A PF ainda contabiliza outras três trocas de tiros. Uma delas aconteceu em junho deste ano no Paraguai, quando a quadrilha se preparava para uma investida contra um banco. Dois criminosos foram mortos e parte do bando foi presa com fuzis e explosivos.
Perfil
Os nomes dos presos não foram divulgados, porque a PF não teve tempo de identificar todos os membros da quadrilha, já que muitos deles mal se conheciam. “Eles costumavam se comunicar por apelidos, como ‘Nego’, ‘Véio’ e ‘Gordo'”, disse Bordignon. Sabe-se que os integrantes são jovens – entre 25 e 35 anos. Muitos deles estudantes universitários e outros já diplomados.
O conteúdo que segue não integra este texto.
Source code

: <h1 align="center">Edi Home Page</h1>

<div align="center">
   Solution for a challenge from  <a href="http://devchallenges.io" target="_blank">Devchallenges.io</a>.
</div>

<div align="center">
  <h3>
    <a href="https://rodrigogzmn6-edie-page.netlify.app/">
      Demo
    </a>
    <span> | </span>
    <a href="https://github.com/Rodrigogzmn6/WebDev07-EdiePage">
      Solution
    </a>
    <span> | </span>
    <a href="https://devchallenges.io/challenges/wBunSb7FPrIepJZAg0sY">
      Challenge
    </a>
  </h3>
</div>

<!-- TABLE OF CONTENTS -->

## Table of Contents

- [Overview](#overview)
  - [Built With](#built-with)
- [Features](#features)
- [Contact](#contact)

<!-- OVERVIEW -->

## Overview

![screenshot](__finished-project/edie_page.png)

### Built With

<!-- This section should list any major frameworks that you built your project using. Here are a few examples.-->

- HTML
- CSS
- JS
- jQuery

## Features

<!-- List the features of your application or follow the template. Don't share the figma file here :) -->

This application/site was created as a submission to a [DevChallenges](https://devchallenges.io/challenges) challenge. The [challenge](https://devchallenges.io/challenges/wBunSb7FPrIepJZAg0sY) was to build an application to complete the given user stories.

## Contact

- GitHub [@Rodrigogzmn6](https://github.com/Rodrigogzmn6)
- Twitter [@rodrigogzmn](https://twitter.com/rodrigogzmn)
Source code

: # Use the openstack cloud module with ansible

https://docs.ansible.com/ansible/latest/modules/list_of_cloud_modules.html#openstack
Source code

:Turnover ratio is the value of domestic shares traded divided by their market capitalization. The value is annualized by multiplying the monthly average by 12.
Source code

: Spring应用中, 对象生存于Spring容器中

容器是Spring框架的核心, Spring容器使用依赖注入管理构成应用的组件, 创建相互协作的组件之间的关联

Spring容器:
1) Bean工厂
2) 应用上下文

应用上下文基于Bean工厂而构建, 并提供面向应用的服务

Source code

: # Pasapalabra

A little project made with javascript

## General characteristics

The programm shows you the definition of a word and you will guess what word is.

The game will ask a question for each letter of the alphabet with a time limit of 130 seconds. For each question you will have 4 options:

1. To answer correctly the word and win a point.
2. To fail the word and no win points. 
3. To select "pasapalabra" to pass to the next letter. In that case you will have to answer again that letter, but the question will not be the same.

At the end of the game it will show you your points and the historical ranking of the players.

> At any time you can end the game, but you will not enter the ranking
De acordo com o delegado, eles afirmaram que se envolveram no mundo do crime em busca de adrenalina. “Um dos alvos foi preso em Foz, era foragido do Mato Grosso e portava RG falso. Por isso estamos tendo dificuldade em atribuir nomes e muitos dos interrogatórios foram baseados em fotos”, adiantou. Somente por meio de exames das digitais será possível descobrir quem é quem no bando. “Agora o trabalho é de perícia. Colher impressões digitais e alimentar o banco de dados da PF, também com dados genéticos desses presos”, disse.
Pistas
Um cartão de recarga de celular esquecido num dos carros abandonados pela quadrilha foi o ponto de partida para que a PF chegasse até o bando. Na sequência, várias informações foram cruzadas, como a descrição dos marginais feitas nos diversos boletins de ocorrência registrados em delegacias. A PF também usou interceptações telefônicas para confirmar participação dos envolvidos e entender o “modus operandi” dos marginais, que se subdividiam em quatro grupos, todos agindo na região de Curitiba. “Com apoio do Ministério Público Federal e da Justiça Federal, fomos identificando um a um os 53 integrantes, mas acredito que mais gente esteja envolvida. Esperamos que os crimes violentos diminuam”, declarou.
Presos
Muitos dos presos já eram investigados em operações anteriores da PF e alguns deles já haviam sido capturados por delegacias especializadas. Ainda neste ano, a Delegacia de Furtos e Roubos (DFR) pegou parte do grupo, por assalto a residências. Outras duas pessoas foram presas pelo Centro de Operações Policiais Especiais (Cope), em fevereiro, com 40 quilos de crack que foi negociado no Paraguai.
A PF informou que os presos serão custodiados sob forte esquema de segurança por agentes penitenciários federais da Penitenciária Federal de Catanduvas, da qual o delegado Bordignon foi diretor e deixou o cargo após o episódio da descoberta de bilhetes apreendidos na penitenciária ordenando ataques incendiários no Rio de Janeiro, no ano passado. Todos responderão por formação de quadrilha e poderão ser recolhidos a qualquer das quatro unidades do Sistema Penitenciário Federal.